__Records__:
● ● ● ●
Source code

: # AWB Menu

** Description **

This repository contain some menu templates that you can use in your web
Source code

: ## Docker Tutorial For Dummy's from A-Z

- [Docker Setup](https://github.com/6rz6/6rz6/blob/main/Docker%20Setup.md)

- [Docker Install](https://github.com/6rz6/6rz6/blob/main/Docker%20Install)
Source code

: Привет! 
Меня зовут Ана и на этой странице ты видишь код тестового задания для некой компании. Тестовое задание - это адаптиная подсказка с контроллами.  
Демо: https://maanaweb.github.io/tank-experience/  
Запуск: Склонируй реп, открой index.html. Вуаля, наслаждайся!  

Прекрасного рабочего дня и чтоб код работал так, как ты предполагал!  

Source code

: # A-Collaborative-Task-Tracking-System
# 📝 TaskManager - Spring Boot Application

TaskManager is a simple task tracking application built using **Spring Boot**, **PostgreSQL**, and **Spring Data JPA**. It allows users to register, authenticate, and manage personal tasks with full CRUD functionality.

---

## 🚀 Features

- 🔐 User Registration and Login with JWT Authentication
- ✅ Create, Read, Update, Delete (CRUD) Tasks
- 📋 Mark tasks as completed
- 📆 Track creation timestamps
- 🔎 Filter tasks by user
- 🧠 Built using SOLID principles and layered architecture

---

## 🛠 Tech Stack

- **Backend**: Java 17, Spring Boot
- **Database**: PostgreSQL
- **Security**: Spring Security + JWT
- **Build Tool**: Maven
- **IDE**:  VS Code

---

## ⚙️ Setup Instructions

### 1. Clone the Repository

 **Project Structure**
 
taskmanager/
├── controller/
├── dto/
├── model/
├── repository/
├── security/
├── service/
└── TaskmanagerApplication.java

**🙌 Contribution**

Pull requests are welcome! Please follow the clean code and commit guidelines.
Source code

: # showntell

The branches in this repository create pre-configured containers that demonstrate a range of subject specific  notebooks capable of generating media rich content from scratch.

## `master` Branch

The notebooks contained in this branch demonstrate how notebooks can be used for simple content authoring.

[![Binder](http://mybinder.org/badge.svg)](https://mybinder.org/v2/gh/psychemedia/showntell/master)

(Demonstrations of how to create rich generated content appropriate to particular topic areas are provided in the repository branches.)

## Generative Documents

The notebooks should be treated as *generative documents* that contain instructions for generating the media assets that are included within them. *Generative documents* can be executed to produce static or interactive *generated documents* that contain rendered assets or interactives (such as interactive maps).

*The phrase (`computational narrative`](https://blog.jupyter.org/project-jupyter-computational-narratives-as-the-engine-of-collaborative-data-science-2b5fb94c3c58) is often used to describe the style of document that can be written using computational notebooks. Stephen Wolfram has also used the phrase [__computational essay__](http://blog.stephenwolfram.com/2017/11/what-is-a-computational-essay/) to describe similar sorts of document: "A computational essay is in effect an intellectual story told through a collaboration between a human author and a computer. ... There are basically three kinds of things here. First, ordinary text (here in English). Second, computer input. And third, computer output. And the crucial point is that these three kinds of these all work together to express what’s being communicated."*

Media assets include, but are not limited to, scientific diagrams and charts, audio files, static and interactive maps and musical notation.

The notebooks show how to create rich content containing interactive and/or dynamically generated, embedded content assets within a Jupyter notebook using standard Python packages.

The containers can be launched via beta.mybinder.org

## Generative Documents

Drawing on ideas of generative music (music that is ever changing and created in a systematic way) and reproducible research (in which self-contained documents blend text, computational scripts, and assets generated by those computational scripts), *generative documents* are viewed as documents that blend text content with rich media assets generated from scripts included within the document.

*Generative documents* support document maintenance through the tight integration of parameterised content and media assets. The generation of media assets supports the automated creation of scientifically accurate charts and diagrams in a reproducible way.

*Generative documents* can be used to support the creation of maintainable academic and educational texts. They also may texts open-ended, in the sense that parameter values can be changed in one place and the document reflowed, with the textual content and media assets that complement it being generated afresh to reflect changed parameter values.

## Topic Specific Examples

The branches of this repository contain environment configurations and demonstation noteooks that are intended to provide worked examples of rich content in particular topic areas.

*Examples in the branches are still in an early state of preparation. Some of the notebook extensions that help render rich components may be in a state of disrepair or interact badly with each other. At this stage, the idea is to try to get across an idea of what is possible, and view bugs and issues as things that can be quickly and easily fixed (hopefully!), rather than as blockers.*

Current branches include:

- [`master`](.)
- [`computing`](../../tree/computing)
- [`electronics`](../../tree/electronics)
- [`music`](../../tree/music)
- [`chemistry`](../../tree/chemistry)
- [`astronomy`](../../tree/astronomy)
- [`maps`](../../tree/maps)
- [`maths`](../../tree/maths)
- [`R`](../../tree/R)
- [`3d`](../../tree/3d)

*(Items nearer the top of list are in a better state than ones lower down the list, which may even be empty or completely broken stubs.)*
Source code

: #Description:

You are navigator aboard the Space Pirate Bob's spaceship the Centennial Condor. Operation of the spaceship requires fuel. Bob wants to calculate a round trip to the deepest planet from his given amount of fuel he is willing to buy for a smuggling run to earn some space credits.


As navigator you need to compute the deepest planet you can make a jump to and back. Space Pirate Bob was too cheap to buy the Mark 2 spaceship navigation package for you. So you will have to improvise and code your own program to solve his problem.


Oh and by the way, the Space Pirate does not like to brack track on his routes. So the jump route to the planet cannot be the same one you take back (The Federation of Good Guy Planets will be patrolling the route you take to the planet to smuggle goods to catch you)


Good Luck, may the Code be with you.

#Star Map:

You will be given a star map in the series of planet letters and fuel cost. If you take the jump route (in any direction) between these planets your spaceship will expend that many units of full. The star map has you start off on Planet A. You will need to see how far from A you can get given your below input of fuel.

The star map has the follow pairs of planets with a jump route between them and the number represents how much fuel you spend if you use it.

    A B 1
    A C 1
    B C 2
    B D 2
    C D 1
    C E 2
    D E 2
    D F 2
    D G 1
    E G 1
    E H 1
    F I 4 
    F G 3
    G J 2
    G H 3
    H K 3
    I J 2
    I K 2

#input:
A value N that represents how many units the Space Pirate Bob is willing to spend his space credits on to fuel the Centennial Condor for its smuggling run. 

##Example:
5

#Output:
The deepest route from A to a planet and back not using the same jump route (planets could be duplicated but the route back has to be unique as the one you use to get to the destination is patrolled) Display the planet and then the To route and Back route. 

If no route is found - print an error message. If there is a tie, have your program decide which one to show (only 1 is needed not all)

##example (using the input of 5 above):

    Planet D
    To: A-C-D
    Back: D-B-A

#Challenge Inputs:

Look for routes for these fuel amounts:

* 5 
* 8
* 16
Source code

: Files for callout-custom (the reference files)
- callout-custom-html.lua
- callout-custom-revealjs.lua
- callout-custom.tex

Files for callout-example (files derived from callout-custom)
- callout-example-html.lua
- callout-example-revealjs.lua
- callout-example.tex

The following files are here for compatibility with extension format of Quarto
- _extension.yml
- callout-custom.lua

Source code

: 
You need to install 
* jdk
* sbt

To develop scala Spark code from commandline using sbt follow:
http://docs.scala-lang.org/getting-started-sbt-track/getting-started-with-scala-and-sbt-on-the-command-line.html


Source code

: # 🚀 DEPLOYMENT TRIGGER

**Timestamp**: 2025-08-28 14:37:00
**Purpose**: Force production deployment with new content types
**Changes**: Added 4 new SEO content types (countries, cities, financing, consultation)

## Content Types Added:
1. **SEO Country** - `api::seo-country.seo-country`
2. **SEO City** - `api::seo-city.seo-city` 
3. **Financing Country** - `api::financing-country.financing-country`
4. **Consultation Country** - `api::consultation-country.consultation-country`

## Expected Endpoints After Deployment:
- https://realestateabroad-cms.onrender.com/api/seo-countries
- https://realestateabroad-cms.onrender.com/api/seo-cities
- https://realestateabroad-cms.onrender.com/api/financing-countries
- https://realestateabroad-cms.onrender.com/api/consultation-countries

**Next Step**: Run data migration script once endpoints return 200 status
● ● ● ●
__Your task__: Print the records once more, exactly as they were given.

__Exercise answer__:
Source code

: # AWB Menu

** Description **

This repository contain some menu templates that you can use in your web
Source code

: ## Docker Tutorial For Dummy's from A-Z

- [Docker Setup](https://github.com/6rz6/6rz6/blob/main/Docker%20Setup.md)

- [Docker Install](https://github.com/6rz6/6rz6/blob/main/Docker%20Install)
Source code

: Привет! 
Меня зовут Ана и на этой странице ты видишь код тестового задания для некой компании. Тестовое задание - это адаптиная подсказка с контроллами.  
Демо: https://maanaweb.github.io/tank-experience/  
Запуск: Склонируй реп, открой index.html. Вуаля, наслаждайся!  

Прекрасного рабочего дня и чтоб код работал так, как ты предполагал!  

Source code

: # A-Collaborative-Task-Tracking-System
# 📝 TaskManager - Spring Boot Application

TaskManager is a simple task tracking application built using **Spring Boot**, **PostgreSQL**, and **Spring Data JPA**. It allows users to register, authenticate, and manage personal tasks with full CRUD functionality.

---

## 🚀 Features

- 🔐 User Registration and Login with JWT Authentication
- ✅ Create, Read, Update, Delete (CRUD) Tasks
- 📋 Mark tasks as completed
- 📆 Track creation timestamps
- 🔎 Filter tasks by user
- 🧠 Built using SOLID principles and layered architecture

---

## 🛠 Tech Stack

- **Backend**: Java 17, Spring Boot
- **Database**: PostgreSQL
- **Security**: Spring Security + JWT
- **Build Tool**: Maven
- **IDE**:  VS Code

---

## ⚙️ Setup Instructions

### 1. Clone the Repository

 **Project Structure**
 
taskmanager/
├── controller/
├── dto/
├── model/
├── repository/
├── security/
├── service/
└── TaskmanagerApplication.java

**🙌 Contribution**

Pull requests are welcome! Please follow the clean code and commit guidelines.
Source code

: # showntell

The branches in this repository create pre-configured containers that demonstrate a range of subject specific  notebooks capable of generating media rich content from scratch.

## `master` Branch

The notebooks contained in this branch demonstrate how notebooks can be used for simple content authoring.

[![Binder](http://mybinder.org/badge.svg)](https://mybinder.org/v2/gh/psychemedia/showntell/master)

(Demonstrations of how to create rich generated content appropriate to particular topic areas are provided in the repository branches.)

## Generative Documents

The notebooks should be treated as *generative documents* that contain instructions for generating the media assets that are included within them. *Generative documents* can be executed to produce static or interactive *generated documents* that contain rendered assets or interactives (such as interactive maps).

*The phrase (`computational narrative`](https://blog.jupyter.org/project-jupyter-computational-narratives-as-the-engine-of-collaborative-data-science-2b5fb94c3c58) is often used to describe the style of document that can be written using computational notebooks. Stephen Wolfram has also used the phrase [__computational essay__](http://blog.stephenwolfram.com/2017/11/what-is-a-computational-essay/) to describe similar sorts of document: "A computational essay is in effect an intellectual story told through a collaboration between a human author and a computer. ... There are basically three kinds of things here. First, ordinary text (here in English). Second, computer input. And third, computer output. And the crucial point is that these three kinds of these all work together to express what’s being communicated."*

Media assets include, but are not limited to, scientific diagrams and charts, audio files, static and interactive maps and musical notation.

The notebooks show how to create rich content containing interactive and/or dynamically generated, embedded content assets within a Jupyter notebook using standard Python packages.

The containers can be launched via beta.mybinder.org

## Generative Documents

Drawing on ideas of generative music (music that is ever changing and created in a systematic way) and reproducible research (in which self-contained documents blend text, computational scripts, and assets generated by those computational scripts), *generative documents* are viewed as documents that blend text content with rich media assets generated from scripts included within the document.

*Generative documents* support document maintenance through the tight integration of parameterised content and media assets. The generation of media assets supports the automated creation of scientifically accurate charts and diagrams in a reproducible way.

*Generative documents* can be used to support the creation of maintainable academic and educational texts. They also may texts open-ended, in the sense that parameter values can be changed in one place and the document reflowed, with the textual content and media assets that complement it being generated afresh to reflect changed parameter values.

## Topic Specific Examples

The branches of this repository contain environment configurations and demonstation noteooks that are intended to provide worked examples of rich content in particular topic areas.

*Examples in the branches are still in an early state of preparation. Some of the notebook extensions that help render rich components may be in a state of disrepair or interact badly with each other. At this stage, the idea is to try to get across an idea of what is possible, and view bugs and issues as things that can be quickly and easily fixed (hopefully!), rather than as blockers.*

Current branches include:

- [`master`](.)
- [`computing`](../../tree/computing)
- [`electronics`](../../tree/electronics)
- [`music`](../../tree/music)
- [`chemistry`](../../tree/chemistry)
- [`astronomy`](../../tree/astronomy)
- [`maps`](../../tree/maps)
- [`maths`](../../tree/maths)
- [`R`](../../tree/R)
- [`3d`](../../tree/3d)

*(Items nearer the top of list are in a better state than ones lower down the list, which may even be empty or completely broken stubs.)*
Source code

: #Description:

You are navigator aboard the Space Pirate Bob's spaceship the Centennial Condor. Operation of the spaceship requires fuel. Bob wants to calculate a round trip to the deepest planet from his given amount of fuel he is willing to buy for a smuggling run to earn some space credits.


As navigator you need to compute the deepest planet you can make a jump to and back. Space Pirate Bob was too cheap to buy the Mark 2 spaceship navigation package for you. So you will have to improvise and code your own program to solve his problem.


Oh and by the way, the Space Pirate does not like to brack track on his routes. So the jump route to the planet cannot be the same one you take back (The Federation of Good Guy Planets will be patrolling the route you take to the planet to smuggle goods to catch you)


Good Luck, may the Code be with you.

#Star Map:

You will be given a star map in the series of planet letters and fuel cost. If you take the jump route (in any direction) between these planets your spaceship will expend that many units of full. The star map has you start off on Planet A. You will need to see how far from A you can get given your below input of fuel.

The star map has the follow pairs of planets with a jump route between them and the number represents how much fuel you spend if you use it.

    A B 1
    A C 1
    B C 2
    B D 2
    C D 1
    C E 2
    D E 2
    D F 2
    D G 1
    E G 1
    E H 1
    F I 4 
    F G 3
    G J 2
    G H 3
    H K 3
    I J 2
    I K 2

#input:
A value N that represents how many units the Space Pirate Bob is willing to spend his space credits on to fuel the Centennial Condor for its smuggling run. 

##Example:
5

#Output:
The deepest route from A to a planet and back not using the same jump route (planets could be duplicated but the route back has to be unique as the one you use to get to the destination is patrolled) Display the planet and then the To route and Back route. 

If no route is found - print an error message. If there is a tie, have your program decide which one to show (only 1 is needed not all)

##example (using the input of 5 above):

    Planet D
    To: A-C-D
    Back: D-B-A

#Challenge Inputs:

Look for routes for these fuel amounts:

* 5 
* 8
* 16
Source code

: Files for callout-custom (the reference files)
- callout-custom-html.lua
- callout-custom-revealjs.lua
- callout-custom.tex

Files for callout-example (files derived from callout-custom)
- callout-example-html.lua
- callout-example-revealjs.lua
- callout-example.tex

The following files are here for compatibility with extension format of Quarto
- _extension.yml
- callout-custom.lua

Source code

: 
You need to install 
* jdk
* sbt

To develop scala Spark code from commandline using sbt follow:
http://docs.scala-lang.org/getting-started-sbt-track/getting-started-with-scala-and-sbt-on-the-command-line.html


Source code

: # 🚀 DEPLOYMENT TRIGGER

**Timestamp**: 2025-08-28 14:37:00
**Purpose**: Force production deployment with new content types
**Changes**: Added 4 new SEO content types (countries, cities, financing, consultation)

## Content Types Added:
1. **SEO Country** - `api::seo-country.seo-country`
2. **SEO City** - `api::seo-city.seo-city` 
3. **Financing Country** - `api::financing-country.financing-country`
4. **Consultation Country** - `api::consultation-country.consultation-country`

## Expected Endpoints After Deployment:
- https://realestateabroad-cms.onrender.com/api/seo-countries
- https://realestateabroad-cms.onrender.com/api/seo-cities
- https://realestateabroad-cms.onrender.com/api/financing-countries
- https://realestateabroad-cms.onrender.com/api/consultation-countries

**Next Step**: Run data migration script once endpoints return 200 status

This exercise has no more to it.